When asked whether he was aware of any health advice suggesting that, by December 25, there would be no requirement for quarantining “if you’re coming from interstate”, Mr McGowan responded: “It may have come from someone else, but it hasn’t come from me.”
“Our expectation is when we get to 80 per cent [vaccination] we’ll start to relax the borders but in a controlled and cautious way,” he said.
“We’ll be essentially trying to manage the relaxing of the borders in such a way that we don’t overwhelm the health system, and that’s the most important thing we can do.
“Whether that will or won’t require quarantining — ultimately probably not, in the short term probably, and I’m not sure where that threshold will change.”

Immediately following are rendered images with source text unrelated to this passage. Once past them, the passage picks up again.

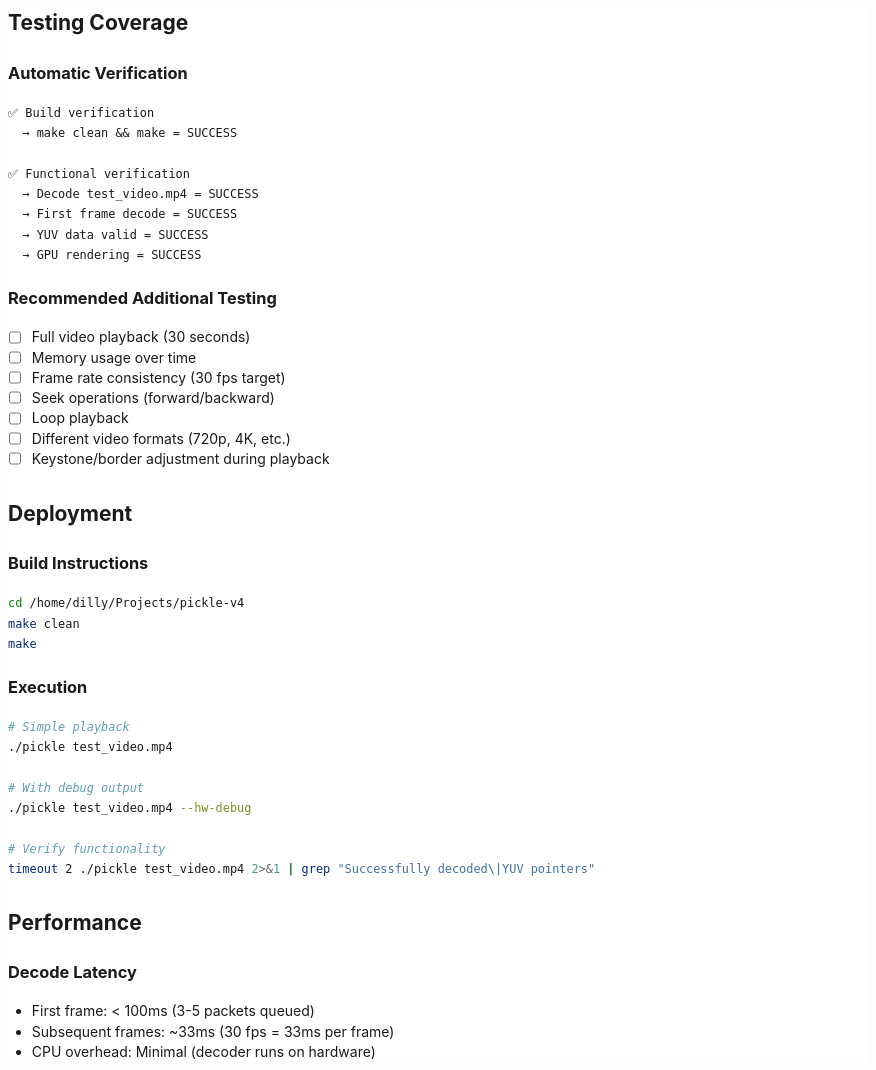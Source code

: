 ## Testing Coverage

### Automatic Verification
```
✅ Build verification
  → make clean && make = SUCCESS
  
✅ Functional verification  
  → Decode test_video.mp4 = SUCCESS
  → First frame decode = SUCCESS
  → YUV data valid = SUCCESS
  → GPU rendering = SUCCESS
```

### Recommended Additional Testing
- [ ] Full video playback (30 seconds)
- [ ] Memory usage over time
- [ ] Frame rate consistency (30 fps target)
- [ ] Seek operations (forward/backward)
- [ ] Loop playback
- [ ] Different video formats (720p, 4K, etc.)
- [ ] Keystone/border adjustment during playback

## Deployment

### Build Instructions
```bash
cd /home/dilly/Projects/pickle-v4
make clean
make
```

### Execution
```bash
# Simple playback
./pickle test_video.mp4

# With debug output
./pickle test_video.mp4 --hw-debug

# Verify functionality
timeout 2 ./pickle test_video.mp4 2>&1 | grep "Successfully decoded\|YUV pointers"
```

## Performance

### Decode Latency
- First frame: < 100ms (3-5 packets queued)
- Subsequent frames: ~33ms (30 fps = 33ms per frame)
- CPU overhead: Minimal (decoder runs on hardware)
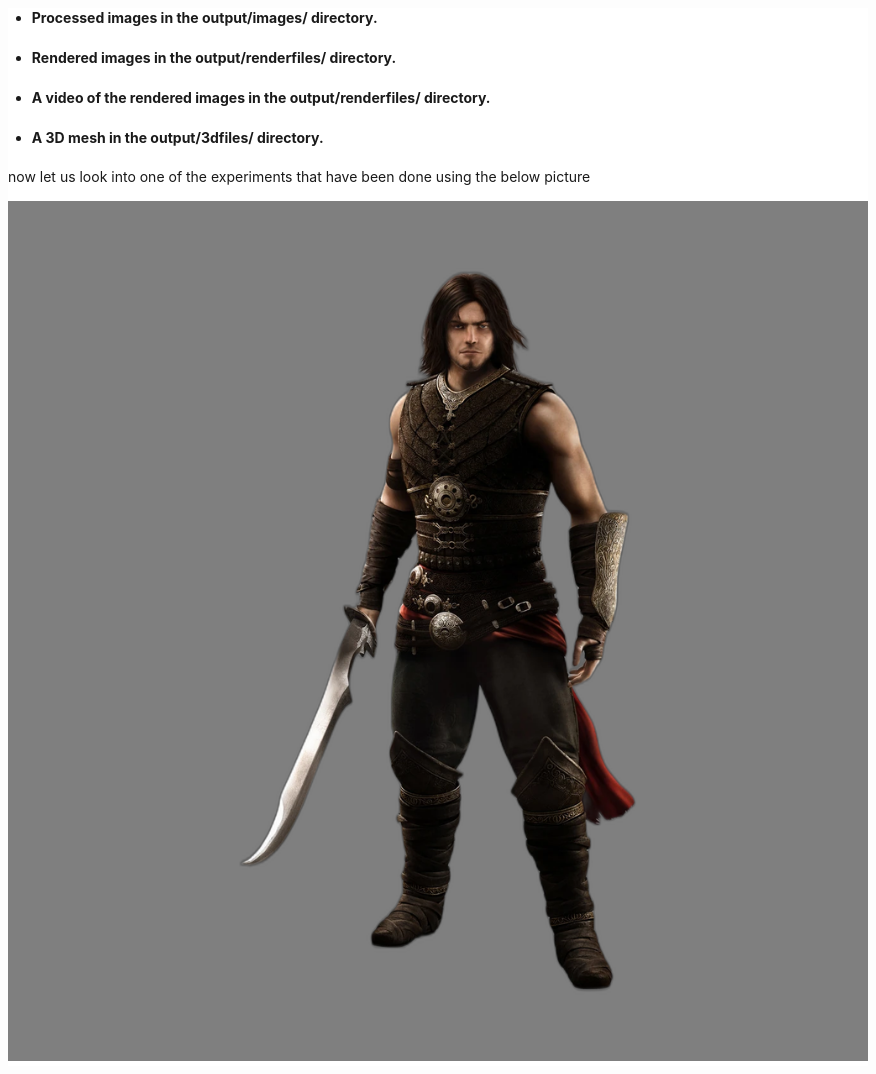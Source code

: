 + ####  Processed images in the output/images/ directory.
+ #### Rendered images in the output/renderfiles/ directory.
+ #### A video of the rendered images in the output/renderfiles/ directory.
+ #### A 3D mesh in the output/3dfiles/ directory.

now let us look into one of the experiments that have been done using the below picture

![](./output/images/Removed_BG.png)
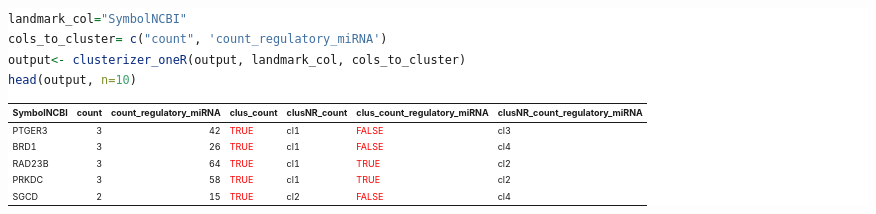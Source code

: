 
```r
landmark_col="SymbolNCBI" 
cols_to_cluster= c("count", 'count_regulatory_miRNA')
output<- clusterizer_oneR(output, landmark_col, cols_to_cluster) 
head(output, n=10)
```

<table class="table table-condensed" style="font-size: 9px; width: auto !important; ">
 <thead>
  <tr>
   <th style="text-align:left;"> SymbolNCBI </th>
   <th style="text-align:right;"> count </th>
   <th style="text-align:right;"> count_regulatory_miRNA </th>
   <th style="text-align:left;"> clus_count </th>
   <th style="text-align:left;"> clusNR_count </th>
   <th style="text-align:left;"> clus_count_regulatory_miRNA </th>
   <th style="text-align:left;"> clusNR_count_regulatory_miRNA </th>
  </tr>
 </thead>
<tbody>
  <tr>
   <td style="text-align:left;"> PTGER3 </td>
   <td style="text-align:right;"> 3 </td>
   <td style="text-align:right;"> 42 </td>
   <td style="text-align:left;color: red !important;"> TRUE </td>
   <td style="text-align:left;"> cl1 </td>
   <td style="text-align:left;color: red !important;"> FALSE </td>
   <td style="text-align:left;"> cl3 </td>
  </tr>
  <tr>
   <td style="text-align:left;"> BRD1 </td>
   <td style="text-align:right;"> 3 </td>
   <td style="text-align:right;"> 26 </td>
   <td style="text-align:left;color: red !important;"> TRUE </td>
   <td style="text-align:left;"> cl1 </td>
   <td style="text-align:left;color: red !important;"> FALSE </td>
   <td style="text-align:left;"> cl4 </td>
  </tr>
  <tr>
   <td style="text-align:left;"> RAD23B </td>
   <td style="text-align:right;"> 3 </td>
   <td style="text-align:right;"> 64 </td>
   <td style="text-align:left;color: red !important;"> TRUE </td>
   <td style="text-align:left;"> cl1 </td>
   <td style="text-align:left;color: red !important;"> TRUE </td>
   <td style="text-align:left;"> cl2 </td>
  </tr>
  <tr>
   <td style="text-align:left;"> PRKDC </td>
   <td style="text-align:right;"> 3 </td>
   <td style="text-align:right;"> 58 </td>
   <td style="text-align:left;color: red !important;"> TRUE </td>
   <td style="text-align:left;"> cl1 </td>
   <td style="text-align:left;color: red !important;"> TRUE </td>
   <td style="text-align:left;"> cl2 </td>
  </tr>
  <tr>
   <td style="text-align:left;"> SGCD </td>
   <td style="text-align:right;"> 2 </td>
   <td style="text-align:right;"> 15 </td>
   <td style="text-align:left;color: red !important;"> TRUE </td>
   <td style="text-align:left;"> cl2 </td>
   <td style="text-align:left;color: red !important;"> FALSE </td>
   <td style="text-align:left;"> cl4 </td>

Mr McGowan said SA Health had commissioned the Doherty Institute to carry out modelling on South Australia’s likely caseload, and had identified the “capacity to put in 107 additional beds” across the hospital system in the event of a major outbreak once borders reopen.
“Decisions to relax borders [are] going to [mean] essentially introducing the disease to this state, and if that disease gets into the state and spreads rapidly and we’re not ready for it the stakes are much, much higher,” he said.
“We’re planning at this stage for a threshold of up to three to four thousand active cases.
“We’re expecting about 5 per cent of them will be in hospital which means we’ve got to cater for about 300 beds in additional capacity in our hospitals and we’re working with government on how we might do that now.”
‘School-based’ vaccination program in development
Meanwhile, South Australian health authorities are forging ahead with a COVID-19 vaccination plan for schools, amid concern that the state’s jab rates for the youngest eligible cohort are among the worst in the nation.
The Opposition is calling on the state government to establish a plan for responding to a coronavirus outbreak in schools, expressing concern at the apparently low rates among eligible children.
Australia’s COVID-19 vaccination program opened up last month to all children between the ages of 12 and 15 years.
Only 3.1 per cent have been fully vaccinated — again the second lowest rate in Australia, ahead of WA and compared to a national rate of just over 9 per cent.
Opposition Leader Peter Malinauskas said other states had taken considerably bigger strides to reduce the risk of an outbreak in schools, and that SA’s vaccination rates for school children were flagging.
“There are a range of things that are available to government to do in schools that would help mitigate or minimise the spread of COVID, and those steps are being taken interstate but we haven’t seen any evidence of that occurring yet in South Australia,” he said on Sunday.
“We apparently have none of that in South Australia and it’s now time we get our skates on to ensure that we’re not caught left behind.”
But the Premier defended the current arrangements, saying the current settings in schools — which also include mandatory mask-wearing for high school students — are based on SA Health advice.
“If there is a need for changes to that — either the removal of the masks or any further changes to the way that the schools operate — we will implement that,” Mr Marshall said.
Mr Marshall said 1.8 million doses had so far been administered across South Australians, and hinted at a more systematic approach in schools.
“I urge all South Australian parents to encourage their children aged 12 to 15 to get vaccinated as soon as possible,” he said.
“We have been talking with schools about how we can make vaccination easier and more accessible for students and we expect to make more announcements shortly.”
Chief Public Health Officer Nicola Spurrier today committed SA to a “school-based program”, targeting areas where vaccination rates were low regardless of age.
“There’s been quite a lot of interest in the young kids, the 12-to-15-year olds,” Professor Spurrier told ABC Radio Adelaide’s Ali Clarke.
“Playford in particular is one area that we’re quite concerned about. If you look at the national figures, that area is particularly low.”
Professor Spurrier said parental permission would be necessary, but also said she was eager to see vaccination opened up to younger cohorts.
“I’m really keen that we can vaccinate younger children but we’ve got to make sure we’re doing it safely,” she said.
“It’s dependent on the peer-reviewed papers being published. We’ve got the initial information from Pfizer about the clinical trials for that younger age group.”